Exercise details:
With all images left out, restate the records below exactly as written.

** Material to process follows **

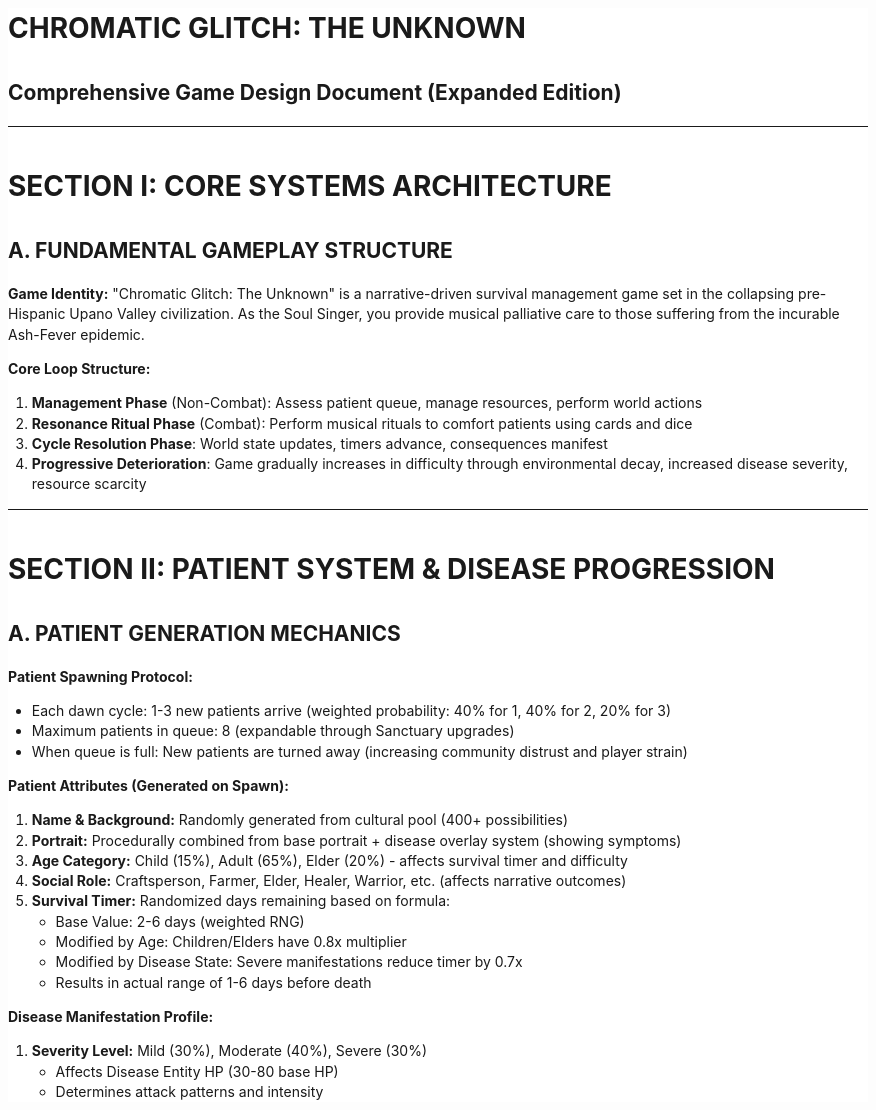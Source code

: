 # CHROMATIC GLITCH: THE UNKNOWN
## Comprehensive Game Design Document (Expanded Edition)

---

# SECTION I: CORE SYSTEMS ARCHITECTURE

## A. FUNDAMENTAL GAMEPLAY STRUCTURE

**Game Identity:** "Chromatic Glitch: The Unknown" is a narrative-driven survival management game set in the collapsing pre-Hispanic Upano Valley civilization. As the Soul Singer, you provide musical palliative care to those suffering from the incurable Ash-Fever epidemic.

**Core Loop Structure:**
1. **Management Phase** (Non-Combat): Assess patient queue, manage resources, perform world actions
2. **Resonance Ritual Phase** (Combat): Perform musical rituals to comfort patients using cards and dice
3. **Cycle Resolution Phase**: World state updates, timers advance, consequences manifest
4. **Progressive Deterioration**: Game gradually increases in difficulty through environmental decay, increased disease severity, resource scarcity

---

# SECTION II: PATIENT SYSTEM & DISEASE PROGRESSION

## A. PATIENT GENERATION MECHANICS

**Patient Spawning Protocol:**
- Each dawn cycle: 1-3 new patients arrive (weighted probability: 40% for 1, 40% for 2, 20% for 3)
- Maximum patients in queue: 8 (expandable through Sanctuary upgrades)
- When queue is full: New patients are turned away (increasing community distrust and player strain)

**Patient Attributes (Generated on Spawn):**
1. **Name & Background:** Randomly generated from cultural pool (400+ possibilities)
2. **Portrait:** Procedurally combined from base portrait + disease overlay system (showing symptoms)
3. **Age Category:** Child (15%), Adult (65%), Elder (20%) - affects survival timer and difficulty
4. **Social Role:** Craftsperson, Farmer, Elder, Healer, Warrior, etc. (affects narrative outcomes)
5. **Survival Timer:** Randomized days remaining based on formula:
   - Base Value: 2-6 days (weighted RNG)
   - Modified by Age: Children/Elders have 0.8x multiplier
   - Modified by Disease State: Severe manifestations reduce timer by 0.7x
   - Results in actual range of 1-6 days before death

**Disease Manifestation Profile:**
1. **Severity Level:** Mild (30%), Moderate (40%), Severe (30%)
   - Affects Disease Entity HP (30-80 base HP)
   - Determines attack patterns and intensity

** End of Material to process **

Solved problem:
Source code

: # CHROMATIC GLITCH: THE UNKNOWN
## Comprehensive Game Design Document (Expanded Edition)

---

# SECTION I: CORE SYSTEMS ARCHITECTURE

## A. FUNDAMENTAL GAMEPLAY STRUCTURE

**Game Identity:** "Chromatic Glitch: The Unknown" is a narrative-driven survival management game set in the collapsing pre-Hispanic Upano Valley civilization. As the Soul Singer, you provide musical palliative care to those suffering from the incurable Ash-Fever epidemic.

**Core Loop Structure:**
1. **Management Phase** (Non-Combat): Assess patient queue, manage resources, perform world actions
2. **Resonance Ritual Phase** (Combat): Perform musical rituals to comfort patients using cards and dice
3. **Cycle Resolution Phase**: World state updates, timers advance, consequences manifest
4. **Progressive Deterioration**: Game gradually increases in difficulty through environmental decay, increased disease severity, resource scarcity

---

# SECTION II: PATIENT SYSTEM & DISEASE PROGRESSION

## A. PATIENT GENERATION MECHANICS

**Patient Spawning Protocol:**
- Each dawn cycle: 1-3 new patients arrive (weighted probability: 40% for 1, 40% for 2, 20% for 3)
- Maximum patients in queue: 8 (expandable through Sanctuary upgrades)
- When queue is full: New patients are turned away (increasing community distrust and player strain)

**Patient Attributes (Generated on Spawn):**
1. **Name & Background:** Randomly generated from cultural pool (400+ possibilities)
2. **Portrait:** Procedurally combined from base portrait + disease overlay system (showing symptoms)
3. **Age Category:** Child (15%), Adult (65%), Elder (20%) - affects survival timer and difficulty
4. **Social Role:** Craftsperson, Farmer, Elder, Healer, Warrior, etc. (affects narrative outcomes)
5. **Survival Timer:** Randomized days remaining based on formula:
   - Base Value: 2-6 days (weighted RNG)
   - Modified by Age: Children/Elders have 0.8x multiplier
   - Modified by Disease State: Severe manifestations reduce timer by 0.7x
   - Results in actual range of 1-6 days before death

**Disease Manifestation Profile:**
1. **Severity Level:** Mild (30%), Moderate (40%), Severe (30%)
   - Affects Disease Entity HP (30-80 base HP)
   - Determines attack patterns and intensity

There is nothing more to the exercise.